Hablar de Frank Miller es hablar de uno de los valores más seguros del cómic contemporáneo, con contemporáneo me refiero a que nos lleva regalando durante casi cuarenta años clásicos instantáneos del cómic. Algo que no es fácil en ningún arte, y menos en los tiempos actuales los hits duran lo mismo que un trending topic. Pero también es un autor que divide a los lectores, están aquellos que marcan una línea entre Batman: The Dark Knight Strikes Again (2001-2002) y su obra anterior y posterior. Para los lectores de cómic de superhéroes más “canónicos” rechazan la obra por la ruptura estética con respecto a los rasgos clásicos de este tipo de historietas. Para otros supuso tal atrevimiento que se convirtió en una de las obras esenciales del nuevo siglo. La segunda ruptura vino con Holy Terror (2011), esta vez no tanto por las decisiones artísticas sino por cuestiones del enfoque ideológico que le da a la obra. Lo dicho, es un autor del que poco nuevo se puede decir, pero siempre hay una predisposición a redescubrirlo y reivindicarlo.

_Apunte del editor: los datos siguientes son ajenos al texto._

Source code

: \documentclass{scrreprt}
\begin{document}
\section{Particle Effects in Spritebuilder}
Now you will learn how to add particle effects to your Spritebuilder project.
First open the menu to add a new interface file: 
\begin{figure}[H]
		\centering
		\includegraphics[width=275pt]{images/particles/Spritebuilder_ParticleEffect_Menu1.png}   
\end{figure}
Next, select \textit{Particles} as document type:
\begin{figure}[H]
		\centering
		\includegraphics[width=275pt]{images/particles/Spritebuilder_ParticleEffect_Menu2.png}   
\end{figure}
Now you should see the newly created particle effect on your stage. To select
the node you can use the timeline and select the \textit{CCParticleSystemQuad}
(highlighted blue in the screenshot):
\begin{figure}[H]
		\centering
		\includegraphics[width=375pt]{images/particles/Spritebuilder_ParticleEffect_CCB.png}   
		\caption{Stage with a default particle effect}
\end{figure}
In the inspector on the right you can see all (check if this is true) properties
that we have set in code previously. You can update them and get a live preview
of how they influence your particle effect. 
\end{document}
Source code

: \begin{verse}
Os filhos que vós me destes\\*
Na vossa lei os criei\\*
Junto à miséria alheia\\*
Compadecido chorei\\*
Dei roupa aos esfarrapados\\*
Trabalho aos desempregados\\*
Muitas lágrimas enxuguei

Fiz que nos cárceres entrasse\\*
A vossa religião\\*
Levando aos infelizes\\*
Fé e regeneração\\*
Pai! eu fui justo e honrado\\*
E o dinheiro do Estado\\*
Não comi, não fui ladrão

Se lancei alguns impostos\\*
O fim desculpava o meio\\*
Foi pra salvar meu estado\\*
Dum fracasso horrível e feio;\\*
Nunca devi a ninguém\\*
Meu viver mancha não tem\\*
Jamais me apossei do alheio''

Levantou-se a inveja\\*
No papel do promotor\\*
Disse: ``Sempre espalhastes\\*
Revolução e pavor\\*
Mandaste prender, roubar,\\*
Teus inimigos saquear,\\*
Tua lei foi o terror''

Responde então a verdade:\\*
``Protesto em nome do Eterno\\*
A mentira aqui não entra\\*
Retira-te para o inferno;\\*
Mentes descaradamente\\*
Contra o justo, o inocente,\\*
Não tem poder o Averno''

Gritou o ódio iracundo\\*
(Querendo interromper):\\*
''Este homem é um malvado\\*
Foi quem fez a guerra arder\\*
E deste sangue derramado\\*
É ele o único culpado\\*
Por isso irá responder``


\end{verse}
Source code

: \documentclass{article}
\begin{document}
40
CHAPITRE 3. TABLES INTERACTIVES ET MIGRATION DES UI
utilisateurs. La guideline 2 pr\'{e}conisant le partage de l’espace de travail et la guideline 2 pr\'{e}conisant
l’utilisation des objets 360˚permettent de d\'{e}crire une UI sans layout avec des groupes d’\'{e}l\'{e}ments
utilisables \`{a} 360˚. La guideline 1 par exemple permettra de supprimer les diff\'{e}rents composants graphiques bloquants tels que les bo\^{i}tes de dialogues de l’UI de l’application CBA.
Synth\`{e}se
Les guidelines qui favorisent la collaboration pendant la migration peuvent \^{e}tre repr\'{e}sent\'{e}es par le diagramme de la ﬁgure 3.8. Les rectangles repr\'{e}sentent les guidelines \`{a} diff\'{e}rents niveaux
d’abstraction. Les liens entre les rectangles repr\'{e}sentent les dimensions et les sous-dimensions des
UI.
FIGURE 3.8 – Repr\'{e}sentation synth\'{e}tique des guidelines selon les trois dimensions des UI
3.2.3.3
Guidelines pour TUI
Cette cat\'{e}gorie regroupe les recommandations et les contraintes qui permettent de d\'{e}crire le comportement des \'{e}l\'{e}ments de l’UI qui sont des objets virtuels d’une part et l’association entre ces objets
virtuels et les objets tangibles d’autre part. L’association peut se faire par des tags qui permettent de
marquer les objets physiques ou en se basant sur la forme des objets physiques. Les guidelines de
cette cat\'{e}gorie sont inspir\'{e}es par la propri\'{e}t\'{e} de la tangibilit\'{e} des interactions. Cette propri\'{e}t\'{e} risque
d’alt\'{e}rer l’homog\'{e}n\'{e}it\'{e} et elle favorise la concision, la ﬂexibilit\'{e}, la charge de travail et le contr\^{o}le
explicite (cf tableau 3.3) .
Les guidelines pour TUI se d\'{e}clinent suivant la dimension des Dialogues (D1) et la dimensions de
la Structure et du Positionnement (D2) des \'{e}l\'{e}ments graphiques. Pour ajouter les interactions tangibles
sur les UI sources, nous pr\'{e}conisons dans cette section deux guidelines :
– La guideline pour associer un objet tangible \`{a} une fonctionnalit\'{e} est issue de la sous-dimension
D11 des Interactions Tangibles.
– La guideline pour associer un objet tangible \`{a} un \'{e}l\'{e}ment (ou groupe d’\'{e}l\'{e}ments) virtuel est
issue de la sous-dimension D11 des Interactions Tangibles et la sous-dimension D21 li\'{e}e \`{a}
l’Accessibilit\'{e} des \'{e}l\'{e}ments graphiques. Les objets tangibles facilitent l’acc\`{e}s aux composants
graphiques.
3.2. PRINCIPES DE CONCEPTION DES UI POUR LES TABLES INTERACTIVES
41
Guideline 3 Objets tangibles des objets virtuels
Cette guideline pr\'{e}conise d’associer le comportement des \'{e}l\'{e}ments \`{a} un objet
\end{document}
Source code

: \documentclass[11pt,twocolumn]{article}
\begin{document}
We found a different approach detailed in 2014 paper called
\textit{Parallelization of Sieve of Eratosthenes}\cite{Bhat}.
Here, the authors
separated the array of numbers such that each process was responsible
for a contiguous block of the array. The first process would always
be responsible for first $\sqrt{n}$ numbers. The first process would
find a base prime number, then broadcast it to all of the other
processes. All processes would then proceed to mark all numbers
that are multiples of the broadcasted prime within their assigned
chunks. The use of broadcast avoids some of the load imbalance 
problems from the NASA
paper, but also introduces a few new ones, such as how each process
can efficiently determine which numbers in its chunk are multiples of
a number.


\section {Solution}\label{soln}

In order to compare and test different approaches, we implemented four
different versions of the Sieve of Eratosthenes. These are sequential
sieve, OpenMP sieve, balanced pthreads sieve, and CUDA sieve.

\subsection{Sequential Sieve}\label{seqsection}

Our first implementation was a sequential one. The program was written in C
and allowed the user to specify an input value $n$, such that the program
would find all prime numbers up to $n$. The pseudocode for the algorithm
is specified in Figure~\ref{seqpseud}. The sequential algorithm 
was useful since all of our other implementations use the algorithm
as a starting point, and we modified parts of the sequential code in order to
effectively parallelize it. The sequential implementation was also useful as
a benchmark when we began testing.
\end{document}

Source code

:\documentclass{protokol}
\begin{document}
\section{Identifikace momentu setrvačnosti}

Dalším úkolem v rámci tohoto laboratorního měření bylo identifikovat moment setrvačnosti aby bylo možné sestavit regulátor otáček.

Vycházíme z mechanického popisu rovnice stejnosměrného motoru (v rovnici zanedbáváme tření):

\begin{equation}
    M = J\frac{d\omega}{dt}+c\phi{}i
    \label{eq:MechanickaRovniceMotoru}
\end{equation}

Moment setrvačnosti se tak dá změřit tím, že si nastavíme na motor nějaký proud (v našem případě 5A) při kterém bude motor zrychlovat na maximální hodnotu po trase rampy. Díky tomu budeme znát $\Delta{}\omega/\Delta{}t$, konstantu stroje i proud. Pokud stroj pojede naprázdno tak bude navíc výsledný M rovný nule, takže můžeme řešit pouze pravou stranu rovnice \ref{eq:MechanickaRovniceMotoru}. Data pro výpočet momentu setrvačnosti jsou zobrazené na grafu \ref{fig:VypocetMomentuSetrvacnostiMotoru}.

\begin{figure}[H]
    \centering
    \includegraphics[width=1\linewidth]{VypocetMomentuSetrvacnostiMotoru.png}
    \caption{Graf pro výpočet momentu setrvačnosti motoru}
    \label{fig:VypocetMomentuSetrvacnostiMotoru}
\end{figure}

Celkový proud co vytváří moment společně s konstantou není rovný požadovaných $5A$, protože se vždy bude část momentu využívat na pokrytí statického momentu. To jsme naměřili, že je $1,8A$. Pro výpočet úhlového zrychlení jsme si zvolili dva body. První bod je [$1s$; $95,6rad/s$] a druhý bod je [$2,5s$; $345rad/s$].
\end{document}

En mitad de todo esto a finales del siglo XX, concretamente en 1998, Miller publica la que posiblemente sea su obra más conocida, dicho de otra manera, la más popular entre aquellos que no son lectores regulares de cómic, quizás por la película dirigida por Zack Snyder, por el trasfondo histórico o por la idea de honor que rezuma por cada una de sus páginas. Veinte años después del lanzamiento de 300, vuelve al universo de los conflictos entre persas y griegos con una obra que se centra en la caída del Imperio persa y el ascenso de Alejandro como uno de los conquistadores más importantes de la historia. Sin embargo, el foco narrativo es completamente diferente, si en el trabajo de finales de los 90 el foco temporal y la acción estaba centrado en una sola acción, la batalla de las Termópilas. En Xerxes amplía el foco en más de un siglo para narrarnos en unas 200 páginas aproximadamente la caída del imperio persa, poniendo la lupa en el emperador persa que ya conocimos en 300. Pero también a su antecesor y sus descendientes hasta la aparición de Alejandro Magno. Técnicamente este tipo de narrativas, siempre teniendo como referente la obra primera, se les denomina transcuelas; a través de las cuales se hace explica un periodo de tiempo mucho más amplio de que se cuenta en la obra original.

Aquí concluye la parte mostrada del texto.